**Activity:**
The listing below is to be output in its exact form.

+---+

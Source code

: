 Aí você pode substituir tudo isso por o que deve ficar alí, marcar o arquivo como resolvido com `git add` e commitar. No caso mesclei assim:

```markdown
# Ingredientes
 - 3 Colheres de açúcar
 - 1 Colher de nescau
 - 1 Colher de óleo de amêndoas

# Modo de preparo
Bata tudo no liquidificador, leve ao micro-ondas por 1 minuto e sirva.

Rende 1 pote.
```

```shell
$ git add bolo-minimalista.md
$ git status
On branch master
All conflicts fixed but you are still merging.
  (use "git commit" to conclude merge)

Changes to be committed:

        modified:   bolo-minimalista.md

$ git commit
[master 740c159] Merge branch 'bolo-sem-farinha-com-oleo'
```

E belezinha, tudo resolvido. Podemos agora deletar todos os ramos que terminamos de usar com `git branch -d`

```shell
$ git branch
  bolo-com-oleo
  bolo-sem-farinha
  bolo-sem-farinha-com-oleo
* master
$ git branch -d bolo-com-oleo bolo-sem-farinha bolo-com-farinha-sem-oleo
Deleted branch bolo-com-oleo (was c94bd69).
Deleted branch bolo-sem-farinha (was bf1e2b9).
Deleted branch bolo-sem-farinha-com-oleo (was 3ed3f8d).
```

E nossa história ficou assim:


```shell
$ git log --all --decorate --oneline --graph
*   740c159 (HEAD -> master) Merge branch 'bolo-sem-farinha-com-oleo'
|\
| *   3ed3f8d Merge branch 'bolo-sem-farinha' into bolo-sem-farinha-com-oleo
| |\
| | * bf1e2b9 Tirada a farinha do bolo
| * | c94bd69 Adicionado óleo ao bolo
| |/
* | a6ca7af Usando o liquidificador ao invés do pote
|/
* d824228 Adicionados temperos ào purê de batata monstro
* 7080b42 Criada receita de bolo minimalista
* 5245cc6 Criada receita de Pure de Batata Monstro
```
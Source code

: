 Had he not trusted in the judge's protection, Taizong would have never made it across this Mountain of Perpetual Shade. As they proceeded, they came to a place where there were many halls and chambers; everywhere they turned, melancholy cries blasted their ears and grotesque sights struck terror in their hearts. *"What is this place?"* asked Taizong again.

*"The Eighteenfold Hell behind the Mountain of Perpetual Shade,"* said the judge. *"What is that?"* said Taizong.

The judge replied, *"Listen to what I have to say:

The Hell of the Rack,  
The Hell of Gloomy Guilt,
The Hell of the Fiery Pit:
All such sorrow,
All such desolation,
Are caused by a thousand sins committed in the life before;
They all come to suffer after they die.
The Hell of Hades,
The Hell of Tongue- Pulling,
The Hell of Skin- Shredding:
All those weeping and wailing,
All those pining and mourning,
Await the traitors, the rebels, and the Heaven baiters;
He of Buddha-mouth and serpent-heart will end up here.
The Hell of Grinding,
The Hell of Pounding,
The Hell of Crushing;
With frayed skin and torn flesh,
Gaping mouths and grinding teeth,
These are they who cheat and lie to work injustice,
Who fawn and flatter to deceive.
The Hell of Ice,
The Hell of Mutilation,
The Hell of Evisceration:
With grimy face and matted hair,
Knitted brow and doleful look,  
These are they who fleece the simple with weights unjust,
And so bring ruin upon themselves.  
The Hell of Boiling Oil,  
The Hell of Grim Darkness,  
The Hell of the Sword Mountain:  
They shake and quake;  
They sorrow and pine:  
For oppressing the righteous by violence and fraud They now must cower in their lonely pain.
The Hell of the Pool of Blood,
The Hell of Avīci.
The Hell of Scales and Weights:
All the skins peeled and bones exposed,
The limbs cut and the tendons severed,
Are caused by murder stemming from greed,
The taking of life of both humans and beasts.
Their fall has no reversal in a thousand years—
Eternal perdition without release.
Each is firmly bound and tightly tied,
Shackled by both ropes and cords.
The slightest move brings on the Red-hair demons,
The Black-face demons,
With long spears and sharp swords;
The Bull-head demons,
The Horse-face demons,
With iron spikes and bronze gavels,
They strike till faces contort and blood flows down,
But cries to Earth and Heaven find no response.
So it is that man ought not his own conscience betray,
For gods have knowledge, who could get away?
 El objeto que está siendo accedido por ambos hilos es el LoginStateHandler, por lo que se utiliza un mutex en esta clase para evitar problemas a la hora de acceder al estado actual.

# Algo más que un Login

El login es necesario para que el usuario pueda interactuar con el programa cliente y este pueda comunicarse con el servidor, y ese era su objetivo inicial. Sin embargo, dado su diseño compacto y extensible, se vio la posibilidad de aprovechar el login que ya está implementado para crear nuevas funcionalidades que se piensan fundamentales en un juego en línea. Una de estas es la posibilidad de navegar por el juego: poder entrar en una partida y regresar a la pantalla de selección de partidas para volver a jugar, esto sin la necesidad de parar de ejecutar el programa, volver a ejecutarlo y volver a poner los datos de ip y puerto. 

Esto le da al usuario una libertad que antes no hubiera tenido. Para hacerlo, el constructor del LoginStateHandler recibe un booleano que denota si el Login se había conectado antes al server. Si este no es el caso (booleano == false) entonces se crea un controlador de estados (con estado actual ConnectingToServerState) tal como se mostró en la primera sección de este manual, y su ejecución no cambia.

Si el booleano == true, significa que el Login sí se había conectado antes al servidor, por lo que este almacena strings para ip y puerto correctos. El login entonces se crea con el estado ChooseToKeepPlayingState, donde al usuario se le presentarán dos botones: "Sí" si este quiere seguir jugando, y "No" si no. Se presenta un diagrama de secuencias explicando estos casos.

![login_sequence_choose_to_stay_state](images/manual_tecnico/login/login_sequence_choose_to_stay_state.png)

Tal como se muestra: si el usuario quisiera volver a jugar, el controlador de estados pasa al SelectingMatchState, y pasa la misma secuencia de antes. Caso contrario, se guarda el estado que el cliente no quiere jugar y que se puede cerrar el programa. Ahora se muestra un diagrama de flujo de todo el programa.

+---+

**Task solution:**
Source code

: Aí você pode substituir tudo isso por o que deve ficar alí, marcar o arquivo como resolvido com `git add` e commitar. No caso mesclei assim:

```markdown
# Ingredientes
 - 3 Colheres de açúcar
 - 1 Colher de nescau
 - 1 Colher de óleo de amêndoas

# Modo de preparo
Bata tudo no liquidificador, leve ao micro-ondas por 1 minuto e sirva.

Rende 1 pote.
```

```shell
$ git add bolo-minimalista.md
$ git status
On branch master
All conflicts fixed but you are still merging.
  (use "git commit" to conclude merge)

Changes to be committed:

        modified:   bolo-minimalista.md

$ git commit
[master 740c159] Merge branch 'bolo-sem-farinha-com-oleo'
```

E belezinha, tudo resolvido. Podemos agora deletar todos os ramos que terminamos de usar com `git branch -d`

```shell
$ git branch
  bolo-com-oleo
  bolo-sem-farinha
  bolo-sem-farinha-com-oleo
* master
$ git branch -d bolo-com-oleo bolo-sem-farinha bolo-com-farinha-sem-oleo
Deleted branch bolo-com-oleo (was c94bd69).
Deleted branch bolo-sem-farinha (was bf1e2b9).
Deleted branch bolo-sem-farinha-com-oleo (was 3ed3f8d).
```

E nossa história ficou assim:


```shell
$ git log --all --decorate --oneline --graph
*   740c159 (HEAD -> master) Merge branch 'bolo-sem-farinha-com-oleo'
|\
| *   3ed3f8d Merge branch 'bolo-sem-farinha' into bolo-sem-farinha-com-oleo
| |\
| | * bf1e2b9 Tirada a farinha do bolo
| * | c94bd69 Adicionado óleo ao bolo
| |/
* | a6ca7af Usando o liquidificador ao invés do pote
|/
* d824228 Adicionados temperos ào purê de batata monstro
* 7080b42 Criada receita de bolo minimalista
* 5245cc6 Criada receita de Pure de Batata Monstro
```
Source code

: Had he not trusted in the judge's protection, Taizong would have never made it across this Mountain of Perpetual Shade. As they proceeded, they came to a place where there were many halls and chambers; everywhere they turned, melancholy cries blasted their ears and grotesque sights struck terror in their hearts. *"What is this place?"* asked Taizong again.

*"The Eighteenfold Hell behind the Mountain of Perpetual Shade,"* said the judge. *"What is that?"* said Taizong.

The judge replied, *"Listen to what I have to say:

The Hell of the Rack,  
The Hell of Gloomy Guilt,
The Hell of the Fiery Pit:
All such sorrow,
All such desolation,
Are caused by a thousand sins committed in the life before;
They all come to suffer after they die.
The Hell of Hades,
The Hell of Tongue- Pulling,
The Hell of Skin- Shredding:
All those weeping and wailing,
All those pining and mourning,
Await the traitors, the rebels, and the Heaven baiters;
He of Buddha-mouth and serpent-heart will end up here.
The Hell of Grinding,
The Hell of Pounding,
The Hell of Crushing;
With frayed skin and torn flesh,
Gaping mouths and grinding teeth,
These are they who cheat and lie to work injustice,
Who fawn and flatter to deceive.
The Hell of Ice,
The Hell of Mutilation,
The Hell of Evisceration:
With grimy face and matted hair,
Knitted brow and doleful look,  
These are they who fleece the simple with weights unjust,
And so bring ruin upon themselves.  
The Hell of Boiling Oil,  
The Hell of Grim Darkness,  
The Hell of the Sword Mountain:  
They shake and quake;  
They sorrow and pine:  
For oppressing the righteous by violence and fraud They now must cower in their lonely pain.
The Hell of the Pool of Blood,
The Hell of Avīci.
The Hell of Scales and Weights:
All the skins peeled and bones exposed,
The limbs cut and the tendons severed,
Are caused by murder stemming from greed,
The taking of life of both humans and beasts.
Their fall has no reversal in a thousand years—
Eternal perdition without release.
Each is firmly bound and tightly tied,
Shackled by both ropes and cords.
The slightest move brings on the Red-hair demons,
The Black-face demons,
With long spears and sharp swords;
The Bull-head demons,
The Horse-face demons,
With iron spikes and bronze gavels,
They strike till faces contort and blood flows down,
But cries to Earth and Heaven find no response.
So it is that man ought not his own conscience betray,
For gods have knowledge, who could get away?
 El objeto que está siendo accedido por ambos hilos es el LoginStateHandler, por lo que se utiliza un mutex en esta clase para evitar problemas a la hora de acceder al estado actual.

# Algo más que un Login

El login es necesario para que el usuario pueda interactuar con el programa cliente y este pueda comunicarse con el servidor, y ese era su objetivo inicial. Sin embargo, dado su diseño compacto y extensible, se vio la posibilidad de aprovechar el login que ya está implementado para crear nuevas funcionalidades que se piensan fundamentales en un juego en línea. Una de estas es la posibilidad de navegar por el juego: poder entrar en una partida y regresar a la pantalla de selección de partidas para volver a jugar, esto sin la necesidad de parar de ejecutar el programa, volver a ejecutarlo y volver a poner los datos de ip y puerto. 

Esto le da al usuario una libertad que antes no hubiera tenido. Para hacerlo, el constructor del LoginStateHandler recibe un booleano que denota si el Login se había conectado antes al server. Si este no es el caso (booleano == false) entonces se crea un controlador de estados (con estado actual ConnectingToServerState) tal como se mostró en la primera sección de este manual, y su ejecución no cambia.

Si el booleano == true, significa que el Login sí se había conectado antes al servidor, por lo que este almacena strings para ip y puerto correctos. El login entonces se crea con el estado ChooseToKeepPlayingState, donde al usuario se le presentarán dos botones: "Sí" si este quiere seguir jugando, y "No" si no. Se presenta un diagrama de secuencias explicando estos casos.

![login_sequence_choose_to_stay_state](images/manual_tecnico/login/login_sequence_choose_to_stay_state.png)

Tal como se muestra: si el usuario quisiera volver a jugar, el controlador de estados pasa al SelectingMatchState, y pasa la misma secuencia de antes. Caso contrario, se guarda el estado que el cliente no quiere jugar y que se puede cerrar el programa. Ahora se muestra un diagrama de flujo de todo el programa.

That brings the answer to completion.